Washington’s counterpart in the P&R, Oscar Tshiebwe, had another strong game as he continues his quest for National Player of the Year. Tshiebwe went for 17 points on 8-13 shooting, 14 rebounds, 1 assist, 4 steals, and 3 turnovers. While Tshiebwe is used as an old school big a lot of times still, his size and ability to run the floor have translatable value. Tshiebwe won’t post up often in the half court in the NBA, but since he runs the floor so well, he will likely be able to do quick post-ups in transition, especially against mismatches, and use his good touch to generate automatic points. On top of that, in the half court Tshiebwe offers P&R roll man value, as well as being an incredible rebounder that can save possessions. Defensively, Tshiebwe could go either way as a perimeter defender, which will ultimately spell his NBA success.
Baylor @ Alabama:
This game had the most NBA prospects in one game from the Big 12/SEC Challenge at 10 prospects. First up is Baylor, who lost the game, with Jeremy Sochan, Kendall Brown, James Akinjo, Jonathan Tchamwa Tchatchoua, and Matthew Mayer.
Starting with Sochan, he looked confident offensively both inside and outside, shooting three 3s in this game, the most he has taken in a game in January. Sochan’s spin move was hard for defenders to counter, and his touch at the rim helped him finish through contact. Improving shooting touch and confidence will be key for Sochan’s offensive development- the form isn’t broken, but it’s not smooth enough to work consistently in game yet. On the defensive end, Sochan’s recovery ability makes him a constant threat. He must get better at finishing plays on the defensive end without fouling, since he does a great job against dribble penetration.
Kendall Brown played a low-usage role yet again, but still managed to make a good impact on both ends. His playmaking continues to impress at 6’8, and only takes good shots while also being a plus defender. Brown is safely a lottery prospect going forward.
Jonathan Tchamwa Tchatchoua had a good game, showing yet again that he can be a switchable, floor-stretching energy big. He had just 5 points, 2 rebounds, and 1 block, but he made an impact defensively in his limited minutes.

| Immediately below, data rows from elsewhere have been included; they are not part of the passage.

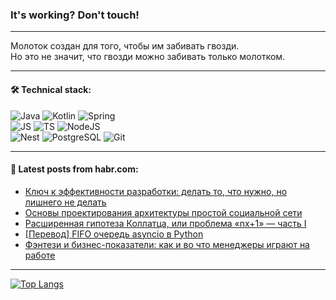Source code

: ### It's working? Don't touch!

---
Молоток создан для того, чтобы им забивать гвозди. <br>
Но это не значит, что гвозди можно забивать только молотком.

---

#### 🛠️ Technical stack:

![Java](https://img.shields.io/badge/Java-informational?logo=Oracle&style=flat&logoColor=white&color=FF4500)
![Kotlin](https://img.shields.io/badge/Kotlin-informational?logo=Kotlin&style=flat&logoColor=white&color=774D97)
![Spring](https://img.shields.io/badge/SpringBoot-informational?logo=SpringBoot&style=flat&logoColor=white&color=6DB33F) <br>
![JS](https://img.shields.io/badge/JS-informational?logo=javaScript&style=flat&logoColor=black&color=F7Df1E)
![TS](https://img.shields.io/badge/TypeScript-informational?logo=typeScript&style=flat&logoColor=black&color=0667A8)
![NodeJS](https://img.shields.io/badge/NodeJS-informational?logo=node.js&style=flat&logoColor=white&color=70A760) <br>
![Nest](https://img.shields.io/badge/NestJS-informational?logo=NestJS&style=flat&logoColor=white&color=E0234E)
![PostgreSQL](https://img.shields.io/badge/PostgreSQL-informational?logo=PostgreSQL&style=flat&logoColor=white&color=DAA520)
![Git](https://img.shields.io/badge/Git-informational?logo=git&style=flat&logoColor=white&color=778899)

___

#### 💬 Latest posts from habr.com:

<!-- BLOG-POST-LIST:START -->
- [Ключ к эффективности разработки: делать то, что нужно, но лишнего не делать](https://habr.com/ru/articles/765144/?utm_source=habrahabr&utm_medium=rss&utm_campaign=765144)
- [Основы проектирования архитектуры простой социальной сети](https://habr.com/ru/companies/otus/articles/765014/?utm_source=habrahabr&utm_medium=rss&utm_campaign=765014)
- [Расширенная гипотеза Коллатца, или проблема «nx+1» — часть I](https://habr.com/ru/articles/765128/?utm_source=habrahabr&utm_medium=rss&utm_campaign=765128)
- [[Перевод] FIFO очередь asyncio в Python](https://habr.com/ru/articles/764932/?utm_source=habrahabr&utm_medium=rss&utm_campaign=764932)
- [Фэнтези и бизнес-показатели: как и во что менеджеры играют на работе](https://habr.com/ru/companies/alfa/articles/764974/?utm_source=habrahabr&utm_medium=rss&utm_campaign=764974)
<!-- BLOG-POST-LIST:END -->

---
[![Top Langs](https://github-readme-stats-git-master-advtsetting-gmailcom.vercel.app/api/top-langs/?username=zloylis&langs_count=10&hide_title=false&title_color=e6edf3&size_weight=0.5&count_weight=0.5&layout=compact&hide_border=true&theme=dracula)](https://github.com/zloylis)

<!-- ![GitHub stats](https://github-readme-stats-git-master-advtsetting-gmailcom.vercel.app/api?username=zloylis&show_icons=true&hide_border=true&theme=dracula&hide_title=true&include_all_commits=true&count_private=true&hide=contribs&hide_rank=true) -->

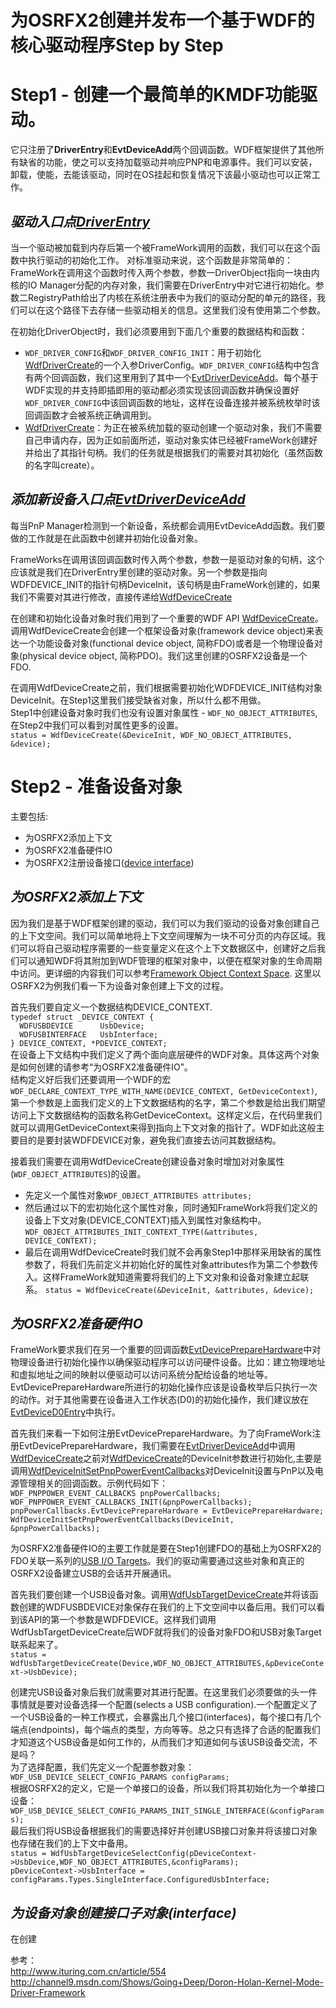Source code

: # **为OSRFX2创建并发布一个基于WDF的核心驱动程序Step by Step**

# Step1 - 创建一个最简单的KMDF功能驱动。

它只注册了**DriverEntry**和**EvtDeviceAdd**两个回调函数。WDF框架提供了其他所有缺省的功能，使之可以支持加载驱动并响应PNP和电源事件。我们可以安装，卸载，使能，去能该驱动，同时在OS挂起和恢复情况下该最小驱动也可以正常工作。

## *驱动入口点[DriverEntry]*

当一个驱动被加载到内存后第一个被FrameWork调用的函数，我们可以在这个函数中执行驱动的初始化工作。
对标准驱动来说，这个函数是非常简单的：FrameWork在调用这个函数时传入两个参数，参数一DriverObject指向一块由内核的IO Manager分配的内存对象，我们需要在DriverEntry中对它进行初始化。参数二RegistryPath给出了内核在系统注册表中为我们的驱动分配的单元的路径，我们可以在这个路径下去存储一些驱动相关的信息。这里我们没有使用第二个参数。

在初始化DriverObject时，我们必须要用到下面几个重要的数据结构和函数：

- `WDF_DRIVER_CONFIG`和`WDF_DRIVER_CONFIG_INIT`：用于初始化[WdfDriverCreate]的一个入参DriverConfig。`WDF_DRIVER_CONFIG`结构中包含有两个回调函数，我们这里用到了其中一个[EvtDriverDeviceAdd]。每个基于WDF实现的并支持即插即用的驱动都必须实现该回调函数并确保设置好`WDF_DRIVER_CONFIG`中该回调函数的地址，这样在设备连接并被系统枚举时该回调函数才会被系统正确调用到。
- [WdfDriverCreate]：为正在被系统加载的驱动创建一个驱动对象，我们不需要自己申请内存，因为正如前面所述，驱动对象实体已经被FrameWork创建好并给出了其指针句柄。我们的任务就是根据我们的需要对其初始化（虽然函数的名字叫create）。

## *添加新设备入口点[EvtDriverDeviceAdd]*

每当PnP Manager检测到一个新设备，系统都会调用EvtDeviceAdd函数。我们要做的工作就是在此函数中创建并初始化设备对象。

FrameWorks在调用该回调函数时传入两个参数，参数一是驱动对象的句柄，这个应该就是我们在DriverEntry里创建的驱动对象。另一个参数是指向WDFDEVICE_INIT的指针句柄DeviceInit，该句柄是由FrameWork创建的，如果我们不需要对其进行修改，直接传递给[WdfDeviceCreate]

在创建和初始化设备对象时我们用到了一个重要的WDF API [WdfDeviceCreate]。调用WdfDeviceCreate会创建一个框架设备对象(framework device object)来表达一个功能设备对象(functional device object, 简称FDO)或者是一个物理设备对象(physical device object, 简称PDO)。我们这里创建的OSRFX2设备是一个FDO.

在调用WdfDeviceCreate之前，我们根据需要初始化WDFDEVICE_INIT结构对象DeviceInit。在Step1这里我们接受缺省对象，所以什么都不用做。  
Step1中创建设备对象时我们也没有设置对象属性 - `WDF_NO_OBJECT_ATTRIBUTES`, 在Step2中我们可以看到对属性更多的设置。  
`status = WdfDeviceCreate(&DeviceInit, WDF_NO_OBJECT_ATTRIBUTES, &device);`

# Step2 - 准备设备对象
主要包括:

- 为OSRFX2添加上下文
- 为OSRFX2准备硬件IO
- 为OSRFX2注册设备接口([device interface])

## *为OSRFX2添加上下文*
因为我们是基于WDF框架创建的驱动，我们可以为我们驱动的设备对象创建自己的上下文空间。我们可以简单地将上下文空间理解为一块不可分页的内存区域。我们可以将自己驱动程序需要的一些变量定义在这个上下文数据区中，创建好之后我们可以通知WDF将其附加到WDF管理的框架对象中，以便在框架对象的生命周期中访问。更详细的内容我们可以参考[Framework Object Context Space].
这里以OSRFX2为例我们看一下为设备对象创建上下文的过程。

首先我们要自定义一个数据结构DEVICE_CONTEXT.  
`typedef struct _DEVICE_CONTEXT {`  
`  WDFUSBDEVICE      UsbDevice;`  
`  WDFUSBINTERFACE   UsbInterface;`  
`} DEVICE_CONTEXT, *PDEVICE_CONTEXT;`  
在设备上下文结构中我们定义了两个面向底层硬件的WDF对象。具体这两个对象是如何创建的请参考“为OSRFX2准备硬件IO”。  
结构定义好后我们还要调用一个WDF的宏`WDF_DECLARE_CONTEXT_TYPE_WITH_NAME(DEVICE_CONTEXT, GetDeviceContext)`,第一个参数是上面我们定义的上下文数据结构的名字，第二个参数是给出我们期望访问上下文数据结构的函数名称GetDeviceContext。这样定义后，在代码里我们就可以调用GetDeviceContext来得到指向上下文对象的指针了。WDF如此这般主要目的是要封装WDFDEVICE对象，避免我们直接去访问其数据结构。

接着我们需要在调用WdfDeviceCreate创建设备对象时增加对对象属性(`WDF_OBJECT_ATTRIBUTES`)的设置。  
 - 先定义一个属性对象`WDF_OBJECT_ATTRIBUTES attributes;`  
 - 然后通过以下的宏初始化这个属性对象，同时通知FrameWork将我们定义的设备上下文对象(DEVICE_CONTEXT)插入到属性对象结构中。  
`WDF_OBJECT_ATTRIBUTES_INIT_CONTEXT_TYPE(&attributes, DEVICE_CONTEXT);`  
 - 最后在调用WdfDeviceCreate时我们就不会再象Step1中那样采用缺省的属性参数了，将我们先前定义并初始化好的属性对象attributes作为第二个参数传入。这样FrameWork就知道需要将我们的上下文对象和设备对象建立起联系。
`status = WdfDeviceCreate(&DeviceInit, &attributes, &device);`

## *为OSRFX2准备硬件IO*
FrameWork要求我们在另一个重要的回调函数[EvtDevicePrepareHardware]中对物理设备进行初始化操作以确保驱动程序可以访问硬件设备。比如：建立物理地址和虚拟地址之间的映射以便驱动可以访问系统分配给设备的地址等。EvtDevicePrepareHardware所进行的初始化操作应该是设备枚举后只执行一次的动作。对于其他需要在设备进入工作状态(D0)的初始化操作，我们建议放在[EvtDeviceD0Entry]中执行。

首先我们来看一下如何注册EvtDevicePrepareHardware。为了向FrameWork注册EvtDevicePrepareHardware，我们需要在[EvtDriverDeviceAdd]中调用[WdfDeviceCreate]之前对[WdfDeviceCreate]的DeviceInit参数进行初始化,主要是调用[WdfDeviceInitSetPnpPowerEventCallbacks]对DeviceInit设置与PnP以及电源管理相关的回调函数。示例代码如下：  
`WDF_PNPPOWER_EVENT_CALLBACKS pnpPowerCallbacks;`  
`WDF_PNPPOWER_EVENT_CALLBACKS_INIT(&pnpPowerCallbacks);`  
`pnpPowerCallbacks.EvtDevicePrepareHardware = EvtDevicePrepareHardware;`  
`WdfDeviceInitSetPnpPowerEventCallbacks(DeviceInit, &pnpPowerCallbacks);`  

为OSRFX2准备硬件IO的主要工作就是要在Step1创建FDO的基础上为OSRFX2的FDO关联一系列的[USB I/O Targets]。我们的驱动需要通过这些对象和真正的OSRFX2设备建立USB的会话并开展通讯。  

首先我们要创建一个USB设备对象。调用[WdfUsbTargetDeviceCreate]并将该函数创建的WDFUSBDEVICE对象保存在我们的上下文空间中以备后用。我们可以看到该API的第一个参数是WDFDEVICE。这样我们调用WdfUsbTargetDeviceCreate后WDF就将我们的设备对象FDO和USB对象Target联系起来了。  
`status = WdfUsbTargetDeviceCreate(Device,WDF_NO_OBJECT_ATTRIBUTES,&pDeviceContext->UsbDevice);`  

创建完USB设备对象后我们就需要对其进行配置。在这里我们必须要做的头一件事情就是要对设备选择一个配置(selects a USB configuration).一个配置定义了一个USB设备的一种工作模式，会暴露出几个接口(interfaces)，每个接口有几个端点(endpoints)，每个端点的类型，方向等等。总之只有选择了合适的配置我们才知道这个USB设备是如何工作的，从而我们才知道如何与该USB设备交流，不是吗？  
为了选择配置，我们先定义一个配置参数对象：  
`WDF_USB_DEVICE_SELECT_CONFIG_PARAMS configParams;`  
根据OSRFX2的定义，它是一个单接口的设备，所以我们将其初始化为一个单接口设备：  
`WDF_USB_DEVICE_SELECT_CONFIG_PARAMS_INIT_SINGLE_INTERFACE(&configParams);`  
最后我们将USB设备根据我们的需要选择好并创建USB接口对象并将该接口对象也存储在我们的上下文中备用。    
`status = WdfUsbTargetDeviceSelectConfig(pDeviceContext->UsbDevice,WDF_NO_OBJECT_ATTRIBUTES,&configParams);`  
`pDeviceContext->UsbInterface = configParams.Types.SingleInterface.ConfiguredUsbInterface; `  



                                        
                                        


## *为设备对象创建接口子对象(interface)*
在创建



参考：  
http://www.ituring.com.cn/article/554
http://channel9.msdn.com/Shows/Going+Deep/Doron-Holan-Kernel-Mode-Driver-Framework

[Framework Object Context Space]: http://msdn.microsoft.com/en-us/library/ff542873(v=vs.85).aspx
[device interface]: http://msdn.microsoft.com/en-us/library/windows/hardware/ff556277(v=vs.85).aspx#wdkgloss.device_interface
[USB I/O Targets]: http://msdn.microsoft.com/en-us/library/windows/hardware/ff544752(v=vs.85).aspx

[WdfDriverCreate]: http://msdn.microsoft.com/en-us/library/windows/hardware/ff547175(v=vs.85).aspx
[WdfDeviceCreate]: http://msdn.microsoft.com/en-us/library/windows/hardware/ff545926(v=vs.85).aspx
[WdfDeviceInitSetPnpPowerEventCallbacks]: http://msdn.microsoft.com/en-us/library/windows/hardware/ff546135(v=vs.85).aspx
[WdfUsbTargetDeviceCreate]: http://msdn.microsoft.com/en-us/library/windows/hardware/ff550077(v=vs.85).aspx

[DriverEntry]: http://msdn.microsoft.com/zh-cn/library/windows/hardware/ff544113(v=vs.85).aspx
[EvtDriverDeviceAdd]: http://msdn.microsoft.com/en-us/library/windows/hardware/ff541693(v=vs.85).aspx
[EvtDevicePrepareHardware]: http://msdn.microsoft.com/en-us/library/windows/hardware/ff540880(v=vs.85).aspx
[EvtDeviceD0Entry]: http://msdn.microsoft.com/en-us/library/windows/hardware/ff540848(v=vs.85).aspx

Matthew Mayer had a good game as well, providing a strong off-ball threat offensively, and recording yet another game with a steal. Mayer has a knack for intercepting the ball and creating his own shot off the dribble, but must be a more consistent and efficient scorer to be drafted as a senior.
For Alabama, this one starts with JD Davison. He was the cog that led Alabama to a victory, showing even more of the high peaks and low valleys that Davison brings as a prospect. There are very few guards more explosive than Davison, which was a big part of his 14 points 5 assists, 2 steals, 1 block and 3 turnovers game on 6-9 shooting game. Davison’s stock depends on how teams judge his frame, shooting, and defense.
Keon Ellis is the 2nd ranked Alabama prospect on my board, as a skinny defender with athleticism and upside as a shooter. He had 11 points in this one, but did most of his damage away from scoring. Look for Ellis to rise as a second rounder.
Lastly, Jahvon Quinerly, a long guard that transferred a couple years ago from Villanova, had a big game going for 20 points, 2 rebounds, 5 assists, and 2 steals on 6-10 shooting. His ability to comfortably score anywhere on the floor is impressive, but at times his shot selection and decision making can burn him. At 6’1, he will need to be a sharper decision maker to stick in the NBA.